L’A.R.S. a toujours occupé une place à part dans le monde du rock sudiste. Sans doute parce que ce groupe a souvent flirté avec la pop music, réussissant ainsi à placer brillamment quelques tubes dans les hits parades américains.

La plupart des fanatiques de rock sudiste citent généralement les grands créateurs originels qui ont puisé dans le blues (Allman Brothers Band) ou dans la musique anglaise (Lynyrd Skynyrd). Ou bien des formations aux accents country (Outlaws, Marshall Tucker Band) ou aux sonorités plus hard (Molly Hatchet, Blackfoot).

Il semblerait que les ballades et les chansons hautement mélodiques proposées par l’A.R.S. ne touchent pas tellement le cœur de la majorité des rockers sudistes.

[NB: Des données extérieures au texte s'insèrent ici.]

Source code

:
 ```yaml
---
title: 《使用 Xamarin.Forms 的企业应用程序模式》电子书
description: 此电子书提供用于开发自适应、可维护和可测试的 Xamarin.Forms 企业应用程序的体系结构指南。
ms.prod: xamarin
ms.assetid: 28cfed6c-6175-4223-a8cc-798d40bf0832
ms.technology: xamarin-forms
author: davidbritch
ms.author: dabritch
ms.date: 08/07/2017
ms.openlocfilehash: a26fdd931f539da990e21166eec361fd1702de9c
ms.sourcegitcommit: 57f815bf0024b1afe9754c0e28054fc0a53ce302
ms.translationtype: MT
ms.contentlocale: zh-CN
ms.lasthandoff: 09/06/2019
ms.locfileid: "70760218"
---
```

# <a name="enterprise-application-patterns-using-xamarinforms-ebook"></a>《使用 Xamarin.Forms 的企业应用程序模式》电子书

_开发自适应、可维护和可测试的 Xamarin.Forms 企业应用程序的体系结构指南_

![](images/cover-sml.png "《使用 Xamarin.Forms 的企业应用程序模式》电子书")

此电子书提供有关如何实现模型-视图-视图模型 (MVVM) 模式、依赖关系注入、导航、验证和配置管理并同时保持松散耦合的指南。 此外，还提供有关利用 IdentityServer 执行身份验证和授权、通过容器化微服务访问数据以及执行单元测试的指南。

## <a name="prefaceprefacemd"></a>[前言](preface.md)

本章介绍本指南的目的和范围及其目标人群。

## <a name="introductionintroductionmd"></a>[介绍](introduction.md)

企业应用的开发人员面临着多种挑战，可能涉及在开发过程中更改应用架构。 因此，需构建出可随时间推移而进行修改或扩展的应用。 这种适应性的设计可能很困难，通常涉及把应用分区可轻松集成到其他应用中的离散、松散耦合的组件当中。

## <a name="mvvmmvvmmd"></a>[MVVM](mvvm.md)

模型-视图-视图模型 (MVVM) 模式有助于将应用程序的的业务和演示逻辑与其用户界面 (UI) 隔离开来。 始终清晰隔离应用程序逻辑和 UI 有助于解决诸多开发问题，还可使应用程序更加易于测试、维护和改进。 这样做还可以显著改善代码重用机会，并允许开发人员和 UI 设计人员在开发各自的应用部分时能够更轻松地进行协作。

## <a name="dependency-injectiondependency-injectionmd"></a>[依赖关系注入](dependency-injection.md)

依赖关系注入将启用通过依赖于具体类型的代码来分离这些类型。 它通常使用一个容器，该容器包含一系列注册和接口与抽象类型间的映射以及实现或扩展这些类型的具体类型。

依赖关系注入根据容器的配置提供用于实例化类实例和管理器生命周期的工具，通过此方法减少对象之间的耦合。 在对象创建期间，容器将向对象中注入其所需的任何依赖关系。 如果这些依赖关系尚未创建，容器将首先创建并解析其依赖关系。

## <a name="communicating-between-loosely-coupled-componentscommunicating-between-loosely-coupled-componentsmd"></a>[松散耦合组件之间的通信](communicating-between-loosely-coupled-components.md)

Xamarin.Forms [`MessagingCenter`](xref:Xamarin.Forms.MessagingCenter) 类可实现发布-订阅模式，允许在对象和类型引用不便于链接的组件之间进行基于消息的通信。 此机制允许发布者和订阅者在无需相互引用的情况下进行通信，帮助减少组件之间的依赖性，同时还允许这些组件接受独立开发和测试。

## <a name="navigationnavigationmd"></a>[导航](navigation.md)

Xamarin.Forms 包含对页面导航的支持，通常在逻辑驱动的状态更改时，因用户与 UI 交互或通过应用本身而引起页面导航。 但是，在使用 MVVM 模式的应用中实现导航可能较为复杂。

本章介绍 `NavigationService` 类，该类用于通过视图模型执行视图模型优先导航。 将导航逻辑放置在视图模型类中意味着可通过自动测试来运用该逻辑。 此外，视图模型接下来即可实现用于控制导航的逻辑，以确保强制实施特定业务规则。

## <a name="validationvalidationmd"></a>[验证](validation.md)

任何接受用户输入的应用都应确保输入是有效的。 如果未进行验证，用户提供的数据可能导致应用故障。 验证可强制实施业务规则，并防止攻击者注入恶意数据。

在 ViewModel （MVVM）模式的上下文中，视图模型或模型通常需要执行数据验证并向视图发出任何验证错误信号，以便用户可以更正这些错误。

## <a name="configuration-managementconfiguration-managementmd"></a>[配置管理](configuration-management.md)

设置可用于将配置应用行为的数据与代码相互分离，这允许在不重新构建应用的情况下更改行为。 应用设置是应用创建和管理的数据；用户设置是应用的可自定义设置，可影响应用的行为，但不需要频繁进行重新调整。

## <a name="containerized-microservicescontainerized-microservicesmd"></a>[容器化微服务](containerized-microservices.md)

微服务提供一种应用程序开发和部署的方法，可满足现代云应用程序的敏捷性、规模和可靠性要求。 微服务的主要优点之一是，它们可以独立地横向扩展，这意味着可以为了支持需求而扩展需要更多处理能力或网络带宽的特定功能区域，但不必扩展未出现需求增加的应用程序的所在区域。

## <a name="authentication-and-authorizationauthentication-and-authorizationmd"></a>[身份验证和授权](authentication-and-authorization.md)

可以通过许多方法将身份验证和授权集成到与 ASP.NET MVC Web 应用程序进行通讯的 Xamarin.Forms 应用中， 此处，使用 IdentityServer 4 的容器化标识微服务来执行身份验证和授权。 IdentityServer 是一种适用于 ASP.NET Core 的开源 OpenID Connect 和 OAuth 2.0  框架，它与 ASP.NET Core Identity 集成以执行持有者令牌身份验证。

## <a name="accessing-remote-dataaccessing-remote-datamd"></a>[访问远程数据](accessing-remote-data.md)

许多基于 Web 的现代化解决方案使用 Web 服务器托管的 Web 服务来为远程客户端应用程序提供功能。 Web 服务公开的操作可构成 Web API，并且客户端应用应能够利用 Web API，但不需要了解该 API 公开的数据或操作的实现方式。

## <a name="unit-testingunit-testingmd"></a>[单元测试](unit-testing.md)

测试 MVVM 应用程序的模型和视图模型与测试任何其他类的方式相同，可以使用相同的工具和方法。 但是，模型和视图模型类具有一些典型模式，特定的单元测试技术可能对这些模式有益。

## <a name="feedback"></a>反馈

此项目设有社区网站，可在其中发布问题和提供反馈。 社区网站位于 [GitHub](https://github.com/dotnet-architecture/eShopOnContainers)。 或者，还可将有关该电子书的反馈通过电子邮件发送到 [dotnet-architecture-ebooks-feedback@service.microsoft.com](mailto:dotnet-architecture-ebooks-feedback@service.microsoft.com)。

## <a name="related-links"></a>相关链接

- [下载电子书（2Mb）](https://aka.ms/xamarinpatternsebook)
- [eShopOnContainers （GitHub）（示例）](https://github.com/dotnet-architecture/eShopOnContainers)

La formation de Doraville aurait donc plutôt les faveurs de mélomanes plus sensibles à la technique musicale et à l’élaboration de compositions particulièrement réussies.

De plus, les membres du groupe ont toujours été des musiciens professionnels se tenant relativement tranquilles. Ils n’ont pas été l’objet d’anecdotes croustillantes. Pas de chambres d’hôtel saccagées ni de défonces mémorables. Pas de bagarres ni de séjours chez les flics. Pas de tragédies non plus, comme pour Lynyrd Skynyrd.

Il faut bien reconnaître que dans l’univers du Rock, la renommée ne se gagne pas seulement par la musique jouée mais aussi grâce à quelques articles à sensation dans la presse à scandale. Et l’Atlanta Rhythm Section n’a jamais fait les gros titres pour ses débordements.

Malgré tout ça, on oublie un peu vite ce qu’était ce groupe sur scène et l’intensité qu’il dégageait en concert. Bien sûr, la superbe voix de Ronnie Hammond ne rivalisait pas de rugosité sudiste avec Ronnie Van Zant ou Danny Joe Brown. Les guitares ne faisaient pas fondre les amplis. JR Cobb restait précis en rythmique et inspiré en solo. La Les Paul de Barry Bailey propulsait dans les airs des phrasés gorgés de musicalité et de saturation veloutée sur les ballades splendides devenues le fer de lance du combo de Géorgie. La basse de Paul Goddard et la batterie de Robert Nix n’effectuaient pas un pilonnage en règle mais offraient un soutien efficace à ces titres recherchés. Le tout était lié par Dean Daughtry et son piano électrique discret mais indispensable au style si particulier du groupe.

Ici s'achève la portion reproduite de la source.